The talent level was not the difference in this game. It wouldn't have been 21-16 in the 4th quarter in our favor if it was.
Don't think overall talent level was the difference, but "elite talent" probably was - we had no answer for #44 on Defense and #84 on Offense. The difference at QB was rather glaring as well imho - simply no excuse for Cliff to have that many balls batted, and one outright picked-off for a walk-in Pick6, by duhO$U D-Lineman.
The only way this happens that many times imo is if the DL know exactly where he is going with the ball well in advance of his throw and are just waiting for him to start his delivery (watch the replay on the Pick6 - that was not the RT's fault, it was 100% on Cliff. #44 knew exactly where Cliff was going with the ball well before he threw it and was just waiting for him to begin his delivery before making his break on the ball - not only did #44 know exactly where Cliff was going, but he also knew Cliff would throw it on a "flat trajectory" interestingly.).
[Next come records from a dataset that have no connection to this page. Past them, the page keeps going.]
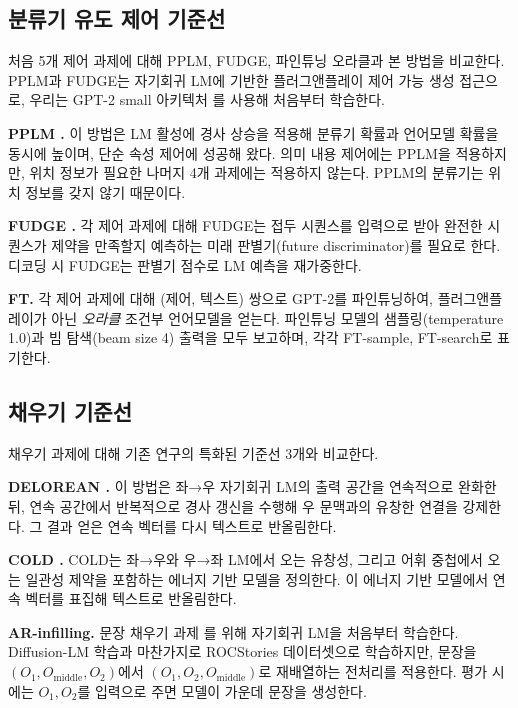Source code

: \documentclass{article}
\begin{document}
\subsection{분류기 유도 제어 기준선}

처음 5개 제어 과제에 대해 PPLM, FUDGE, 파인튜닝 오라클과 본 방법을 비교한다. PPLM과 FUDGE는 자기회귀 LM에 기반한 플러그앤플레이 제어 가능 생성 접근으로, 우리는 GPT-2 small 아키텍처 \cite{radford2019language}를 사용해 처음부터 학습한다.


\textbf{PPLM \cite{Dathathri2020Plug}.} 이 방법은 LM 활성에 경사 상승을 적용해 분류기 확률과 언어모델 확률을 동시에 높이며, 단순 속성 제어에 성공해 왔다. 의미 내용 제어에는 PPLM을 적용하지만, 위치 정보가 필요한 나머지 4개 과제에는 적용하지 않는다. PPLM의 분류기는 위치 정보를 갖지 않기 때문이다.

\textbf{FUDGE \cite{yang-klein-2021-fudge}.} 각 제어 과제에 대해 FUDGE는 접두 시퀀스를 입력으로 받아 완전한 시퀀스가 제약을 만족할지 예측하는 미래 판별기(future discriminator)를 필요로 한다. 디코딩 시 FUDGE는 판별기 점수로 LM 예측을 재가중한다.

\textbf{FT.} 각 제어 과제에 대해 (제어, 텍스트) 쌍으로 GPT-2를 파인튜닝하여, 플러그앤플레이가 아닌 \emph{오라클} 조건부 언어모델을 얻는다.
파인튜닝 모델의 샘플링(temperature 1.0)과 빔 탐색(beam size 4) 출력을 모두 보고하며, 각각 FT-sample, FT-search로 표기한다.

\subsection{채우기 기준선}

채우기 과제에 대해 기존 연구의 특화된 기준선 3개와 비교한다.

\textbf{DELOREAN \cite{qin-etal-2020-back}.} 이 방법은 좌→우 자기회귀 LM의 출력 공간을 연속적으로 완화한 뒤, 연속 공간에서 반복적으로 경사 갱신을 수행해 우 문맥과의 유창한 연결을 강제한다. 그 결과 얻은 연속 벡터를 다시 텍스트로 반올림한다.

\textbf{COLD \cite{Qin-COLD}.} COLD는 좌→우와 우→좌 LM에서 오는 유창성, 그리고 어휘 중첩에서 오는 일관성 제약을 포함하는 에너지 기반 모델을 정의한다. 이 에너지 기반 모델에서 연속 벡터를 표집해 텍스트로 반올림한다.


\textbf{AR-infilling.} 문장 채우기 과제 \cite{donahue-etal-2020-enabling}를 위해 자기회귀 LM을 처음부터 학습한다. Diffusion-LM 학습과 마찬가지로 ROCStories 데이터셋으로 학습하지만, 문장을 $(O_1, O_\text{middle} , O_2)$에서 $(O_1, O_2, O_\text{middle})$로 재배열하는 전처리를 적용한다. 평가 시에는 $O_1, O_2$를 입력으로 주면 모델이 가운데 문장을 생성한다.
\end{document}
Cliff is horrendous making those "long handoff" outlet and screen type throws - the number of times DL/Rushers get their hands on these types of throws from Cliff is just astonishing (and it isn't just yesterday's game either). The only way this happens over and over on a regular basis on throws like this is a combination of several things:
1) Cliff locks onto the intended short target and stares them down for a long period of time prior to release
2) He consistently throws way too flat a throw even when he has defenders in-between himself and the target.
3) He has an extremely long delivery and slow release.